EXERCISE: Would you repeat every line of the data exactly?

Source texts of formatted documents:
┄┄┄┄┄┄

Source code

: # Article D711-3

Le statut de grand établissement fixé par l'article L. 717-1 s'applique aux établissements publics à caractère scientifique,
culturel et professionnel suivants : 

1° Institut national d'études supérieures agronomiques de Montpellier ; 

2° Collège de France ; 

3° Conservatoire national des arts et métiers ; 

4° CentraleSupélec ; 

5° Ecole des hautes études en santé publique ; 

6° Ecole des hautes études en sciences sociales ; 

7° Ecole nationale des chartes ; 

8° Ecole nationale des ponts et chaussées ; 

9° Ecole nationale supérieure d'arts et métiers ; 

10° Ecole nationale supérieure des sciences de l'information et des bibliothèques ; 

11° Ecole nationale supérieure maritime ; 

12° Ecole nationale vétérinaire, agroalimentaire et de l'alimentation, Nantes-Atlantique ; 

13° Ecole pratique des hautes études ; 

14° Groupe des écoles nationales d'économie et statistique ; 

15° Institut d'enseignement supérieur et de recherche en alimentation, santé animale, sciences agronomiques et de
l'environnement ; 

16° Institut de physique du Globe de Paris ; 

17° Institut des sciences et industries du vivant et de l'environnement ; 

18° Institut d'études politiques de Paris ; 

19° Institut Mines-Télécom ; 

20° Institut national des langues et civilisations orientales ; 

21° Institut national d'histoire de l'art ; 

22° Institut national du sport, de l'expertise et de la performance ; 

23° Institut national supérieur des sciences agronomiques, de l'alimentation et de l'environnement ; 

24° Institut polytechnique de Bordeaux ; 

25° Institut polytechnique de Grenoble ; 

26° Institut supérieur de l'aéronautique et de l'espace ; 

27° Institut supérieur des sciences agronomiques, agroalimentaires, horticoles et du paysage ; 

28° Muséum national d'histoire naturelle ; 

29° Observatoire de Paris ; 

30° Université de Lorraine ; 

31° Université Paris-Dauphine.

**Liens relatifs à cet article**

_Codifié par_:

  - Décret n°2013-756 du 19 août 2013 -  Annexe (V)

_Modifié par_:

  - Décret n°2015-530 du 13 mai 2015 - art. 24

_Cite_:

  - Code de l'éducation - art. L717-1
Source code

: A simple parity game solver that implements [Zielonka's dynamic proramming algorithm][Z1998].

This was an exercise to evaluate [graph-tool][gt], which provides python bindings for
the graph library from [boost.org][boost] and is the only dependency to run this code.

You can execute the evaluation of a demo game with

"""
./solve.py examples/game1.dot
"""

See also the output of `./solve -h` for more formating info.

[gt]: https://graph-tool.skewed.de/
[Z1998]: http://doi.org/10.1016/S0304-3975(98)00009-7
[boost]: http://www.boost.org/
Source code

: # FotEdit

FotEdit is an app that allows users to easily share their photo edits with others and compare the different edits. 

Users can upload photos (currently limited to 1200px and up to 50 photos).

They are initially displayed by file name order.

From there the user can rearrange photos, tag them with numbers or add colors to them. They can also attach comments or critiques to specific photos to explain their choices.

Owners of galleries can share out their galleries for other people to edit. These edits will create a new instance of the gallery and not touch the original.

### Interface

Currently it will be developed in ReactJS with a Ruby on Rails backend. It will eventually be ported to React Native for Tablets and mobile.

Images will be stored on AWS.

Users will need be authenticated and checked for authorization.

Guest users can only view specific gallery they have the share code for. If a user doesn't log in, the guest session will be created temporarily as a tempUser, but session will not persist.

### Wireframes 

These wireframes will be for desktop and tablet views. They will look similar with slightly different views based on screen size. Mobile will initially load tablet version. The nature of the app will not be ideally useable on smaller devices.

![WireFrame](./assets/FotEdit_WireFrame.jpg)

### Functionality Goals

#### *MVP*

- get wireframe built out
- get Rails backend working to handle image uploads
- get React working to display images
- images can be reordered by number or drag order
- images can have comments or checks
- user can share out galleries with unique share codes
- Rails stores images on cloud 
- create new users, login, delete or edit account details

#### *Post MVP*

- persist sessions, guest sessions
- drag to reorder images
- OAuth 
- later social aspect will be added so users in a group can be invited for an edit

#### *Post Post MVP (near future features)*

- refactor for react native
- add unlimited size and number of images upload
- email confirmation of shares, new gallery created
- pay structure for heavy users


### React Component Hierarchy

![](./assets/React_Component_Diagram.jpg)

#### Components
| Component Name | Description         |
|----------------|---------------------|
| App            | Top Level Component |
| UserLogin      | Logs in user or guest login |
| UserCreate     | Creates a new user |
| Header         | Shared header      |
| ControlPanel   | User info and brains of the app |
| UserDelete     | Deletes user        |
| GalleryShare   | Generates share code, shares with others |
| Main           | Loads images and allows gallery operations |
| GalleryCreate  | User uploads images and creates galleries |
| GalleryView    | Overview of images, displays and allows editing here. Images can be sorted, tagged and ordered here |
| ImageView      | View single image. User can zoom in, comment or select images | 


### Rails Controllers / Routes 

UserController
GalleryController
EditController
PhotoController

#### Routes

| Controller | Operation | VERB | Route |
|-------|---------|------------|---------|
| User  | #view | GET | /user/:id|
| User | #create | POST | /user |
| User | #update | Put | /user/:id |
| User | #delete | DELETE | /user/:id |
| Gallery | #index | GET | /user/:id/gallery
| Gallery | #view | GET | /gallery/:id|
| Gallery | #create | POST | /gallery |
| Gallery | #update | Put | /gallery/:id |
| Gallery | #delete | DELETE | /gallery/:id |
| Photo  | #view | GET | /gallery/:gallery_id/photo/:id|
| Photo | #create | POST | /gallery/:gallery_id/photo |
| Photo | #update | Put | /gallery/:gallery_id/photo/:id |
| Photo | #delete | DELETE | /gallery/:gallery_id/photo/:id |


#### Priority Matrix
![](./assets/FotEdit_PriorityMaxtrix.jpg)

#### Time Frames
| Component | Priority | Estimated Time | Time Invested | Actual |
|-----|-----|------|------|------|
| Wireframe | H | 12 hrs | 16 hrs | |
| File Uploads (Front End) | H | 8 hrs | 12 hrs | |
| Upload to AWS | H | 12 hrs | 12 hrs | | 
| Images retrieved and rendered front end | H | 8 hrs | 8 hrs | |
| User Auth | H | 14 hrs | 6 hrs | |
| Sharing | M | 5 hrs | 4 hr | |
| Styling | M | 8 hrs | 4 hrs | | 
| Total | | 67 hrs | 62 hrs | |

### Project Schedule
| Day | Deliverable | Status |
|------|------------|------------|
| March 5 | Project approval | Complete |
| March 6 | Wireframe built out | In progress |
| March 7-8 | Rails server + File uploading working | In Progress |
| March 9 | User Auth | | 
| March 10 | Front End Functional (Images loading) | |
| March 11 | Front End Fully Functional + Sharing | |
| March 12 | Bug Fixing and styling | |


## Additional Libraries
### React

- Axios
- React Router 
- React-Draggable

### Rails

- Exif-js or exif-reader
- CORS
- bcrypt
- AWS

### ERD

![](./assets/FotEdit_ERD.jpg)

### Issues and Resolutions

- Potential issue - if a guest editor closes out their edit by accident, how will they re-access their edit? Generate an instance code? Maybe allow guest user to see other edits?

┄┄┄┄┄┄

TASK ANSWER:
Source code

: # Article D711-3

Le statut de grand établissement fixé par l'article L. 717-1 s'applique aux établissements publics à caractère scientifique,
culturel et professionnel suivants : 

1° Institut national d'études supérieures agronomiques de Montpellier ; 

2° Collège de France ; 

3° Conservatoire national des arts et métiers ; 

4° CentraleSupélec ; 

5° Ecole des hautes études en santé publique ; 

6° Ecole des hautes études en sciences sociales ; 

7° Ecole nationale des chartes ; 

8° Ecole nationale des ponts et chaussées ; 

9° Ecole nationale supérieure d'arts et métiers ; 

10° Ecole nationale supérieure des sciences de l'information et des bibliothèques ; 

11° Ecole nationale supérieure maritime ; 

12° Ecole nationale vétérinaire, agroalimentaire et de l'alimentation, Nantes-Atlantique ; 

13° Ecole pratique des hautes études ; 

14° Groupe des écoles nationales d'économie et statistique ; 

15° Institut d'enseignement supérieur et de recherche en alimentation, santé animale, sciences agronomiques et de
l'environnement ; 

16° Institut de physique du Globe de Paris ; 

17° Institut des sciences et industries du vivant et de l'environnement ; 

18° Institut d'études politiques de Paris ; 

19° Institut Mines-Télécom ; 

20° Institut national des langues et civilisations orientales ; 

21° Institut national d'histoire de l'art ; 

22° Institut national du sport, de l'expertise et de la performance ; 

23° Institut national supérieur des sciences agronomiques, de l'alimentation et de l'environnement ; 

24° Institut polytechnique de Bordeaux ; 

25° Institut polytechnique de Grenoble ; 

26° Institut supérieur de l'aéronautique et de l'espace ; 

27° Institut supérieur des sciences agronomiques, agroalimentaires, horticoles et du paysage ; 

28° Muséum national d'histoire naturelle ; 

29° Observatoire de Paris ; 

30° Université de Lorraine ; 

31° Université Paris-Dauphine.

**Liens relatifs à cet article**

_Codifié par_:

  - Décret n°2013-756 du 19 août 2013 -  Annexe (V)

_Modifié par_:

  - Décret n°2015-530 du 13 mai 2015 - art. 24

_Cite_:

  - Code de l'éducation - art. L717-1
Source code

: A simple parity game solver that implements [Zielonka's dynamic proramming algorithm][Z1998].

This was an exercise to evaluate [graph-tool][gt], which provides python bindings for
the graph library from [boost.org][boost] and is the only dependency to run this code.

You can execute the evaluation of a demo game with

"""
./solve.py examples/game1.dot
"""

See also the output of `./solve -h` for more formating info.

[gt]: https://graph-tool.skewed.de/
[Z1998]: http://doi.org/10.1016/S0304-3975(98)00009-7
[boost]: http://www.boost.org/
Source code

: # FotEdit

FotEdit is an app that allows users to easily share their photo edits with others and compare the different edits. 

Users can upload photos (currently limited to 1200px and up to 50 photos).

They are initially displayed by file name order.

From there the user can rearrange photos, tag them with numbers or add colors to them. They can also attach comments or critiques to specific photos to explain their choices.

Owners of galleries can share out their galleries for other people to edit. These edits will create a new instance of the gallery and not touch the original.

### Interface

Currently it will be developed in ReactJS with a Ruby on Rails backend. It will eventually be ported to React Native for Tablets and mobile.

Images will be stored on AWS.

Users will need be authenticated and checked for authorization.

Guest users can only view specific gallery they have the share code for. If a user doesn't log in, the guest session will be created temporarily as a tempUser, but session will not persist.

### Wireframes 

These wireframes will be for desktop and tablet views. They will look similar with slightly different views based on screen size. Mobile will initially load tablet version. The nature of the app will not be ideally useable on smaller devices.

![WireFrame](./assets/FotEdit_WireFrame.jpg)

### Functionality Goals

#### *MVP*

- get wireframe built out
- get Rails backend working to handle image uploads
- get React working to display images
- images can be reordered by number or drag order
- images can have comments or checks
- user can share out galleries with unique share codes
- Rails stores images on cloud 
- create new users, login, delete or edit account details

#### *Post MVP*

- persist sessions, guest sessions
- drag to reorder images
- OAuth 
- later social aspect will be added so users in a group can be invited for an edit

#### *Post Post MVP (near future features)*

- refactor for react native
- add unlimited size and number of images upload
- email confirmation of shares, new gallery created
- pay structure for heavy users


### React Component Hierarchy

![](./assets/React_Component_Diagram.jpg)

#### Components
| Component Name | Description         |
|----------------|---------------------|
| App            | Top Level Component |
| UserLogin      | Logs in user or guest login |
| UserCreate     | Creates a new user |
| Header         | Shared header      |
| ControlPanel   | User info and brains of the app |
| UserDelete     | Deletes user        |
| GalleryShare   | Generates share code, shares with others |
| Main           | Loads images and allows gallery operations |
| GalleryCreate  | User uploads images and creates galleries |
| GalleryView    | Overview of images, displays and allows editing here. Images can be sorted, tagged and ordered here |
| ImageView      | View single image. User can zoom in, comment or select images | 


### Rails Controllers / Routes 

UserController
GalleryController
EditController
PhotoController

#### Routes

| Controller | Operation | VERB | Route |
|-------|---------|------------|---------|
| User  | #view | GET | /user/:id|
| User | #create | POST | /user |
| User | #update | Put | /user/:id |
| User | #delete | DELETE | /user/:id |
| Gallery | #index | GET | /user/:id/gallery
| Gallery | #view | GET | /gallery/:id|
| Gallery | #create | POST | /gallery |
| Gallery | #update | Put | /gallery/:id |
| Gallery | #delete | DELETE | /gallery/:id |
| Photo  | #view | GET | /gallery/:gallery_id/photo/:id|
| Photo | #create | POST | /gallery/:gallery_id/photo |
| Photo | #update | Put | /gallery/:gallery_id/photo/:id |
| Photo | #delete | DELETE | /gallery/:gallery_id/photo/:id |


#### Priority Matrix
![](./assets/FotEdit_PriorityMaxtrix.jpg)

#### Time Frames
| Component | Priority | Estimated Time | Time Invested | Actual |
|-----|-----|------|------|------|
| Wireframe | H | 12 hrs | 16 hrs | |
| File Uploads (Front End) | H | 8 hrs | 12 hrs | |
| Upload to AWS | H | 12 hrs | 12 hrs | | 
| Images retrieved and rendered front end | H | 8 hrs | 8 hrs | |
| User Auth | H | 14 hrs | 6 hrs | |
| Sharing | M | 5 hrs | 4 hr | |
| Styling | M | 8 hrs | 4 hrs | | 
| Total | | 67 hrs | 62 hrs | |

### Project Schedule
| Day | Deliverable | Status |
|------|------------|------------|
| March 5 | Project approval | Complete |
| March 6 | Wireframe built out | In progress |
| March 7-8 | Rails server + File uploading working | In Progress |
| March 9 | User Auth | | 
| March 10 | Front End Functional (Images loading) | |
| March 11 | Front End Fully Functional + Sharing | |
| March 12 | Bug Fixing and styling | |


## Additional Libraries
### React

- Axios
- React Router 
- React-Draggable

### Rails

- Exif-js or exif-reader
- CORS
- bcrypt
- AWS

### ERD

![](./assets/FotEdit_ERD.jpg)

### Issues and Resolutions

- Potential issue - if a guest editor closes out their edit by accident, how will they re-access their edit? Generate an instance code? Maybe allow guest user to see other edits?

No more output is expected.